Artemise North miró al sacerdote, no sin cierto desprecio, aunque no tardó en responder a su demanda. Dijo la encantadora dama que Sir Wilfred le había ayudado prestándole ciertas sumas de dinero y que esos préstamos no la obligaban a nada deshonroso ni embarazoso. Antes bien, nunca tuvo que devolverle al Magistrado ni un solo penique, lo que a los tres caballeros les pareció un tanto extraño, sabedores de que cualquier acción de ese tipo se realiza esperando una contraprestación. Con todo, la señorita North afirmó que nunca tuvo que ceder a ningún tipo de chantaje, ni favor sexual, ni tampoco se vio en la penosa obligación de tapar informaciones periodísticas comprometedoras o peligrosas para la reputación de Sir Wilfred.

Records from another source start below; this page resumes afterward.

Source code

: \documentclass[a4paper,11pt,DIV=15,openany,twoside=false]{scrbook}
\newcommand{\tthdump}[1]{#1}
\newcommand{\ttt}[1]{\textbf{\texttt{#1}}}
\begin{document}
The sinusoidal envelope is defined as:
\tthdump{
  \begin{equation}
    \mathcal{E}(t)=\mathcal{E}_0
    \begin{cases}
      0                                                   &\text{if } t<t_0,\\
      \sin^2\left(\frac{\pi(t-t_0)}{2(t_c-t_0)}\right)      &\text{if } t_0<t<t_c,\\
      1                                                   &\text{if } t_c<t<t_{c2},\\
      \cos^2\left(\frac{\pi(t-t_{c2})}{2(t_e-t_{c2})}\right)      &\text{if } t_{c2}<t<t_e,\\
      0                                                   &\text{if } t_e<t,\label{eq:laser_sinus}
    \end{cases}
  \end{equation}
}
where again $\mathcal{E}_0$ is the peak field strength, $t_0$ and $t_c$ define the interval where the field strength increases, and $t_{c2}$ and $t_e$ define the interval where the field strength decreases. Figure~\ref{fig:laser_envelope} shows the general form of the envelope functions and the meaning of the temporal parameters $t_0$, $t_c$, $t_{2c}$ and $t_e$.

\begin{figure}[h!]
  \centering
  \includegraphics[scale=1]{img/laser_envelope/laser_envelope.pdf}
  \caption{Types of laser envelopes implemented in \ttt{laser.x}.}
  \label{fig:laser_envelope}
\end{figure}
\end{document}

-Me crean o no -concluyó Artemise North-, les aseguro que Sir Wilfred nunca se propasó conmigo. Según los ojos que vean una acción, según juzguen esa acción, parecerá honesta o deshonesta, decente o indecente... Y yo puedo decirles que Sir Wilfred nunca pasó de meros coqueteos conmigo, cosa que entiendo, no por mi belleza o por mi profesión, sino porque un hombre de su edad, estado y posición social con frecuencia suele verse a sí mismo como un conquistador y necesita demostrarse o demostrar a todos que aún puede seducir a una mujer, aunque no pretenda llevarla a su alcoba, ¿no les parece?
Los tres guardaron silencio; Flambeau y Chase suspiraron melancólicamente y tal vez el Padre Brown pensara si Miss North podría haber escrito o no aquel endiablado papel con la palabra “enemiss”, usando la famosa pluma estilográfica.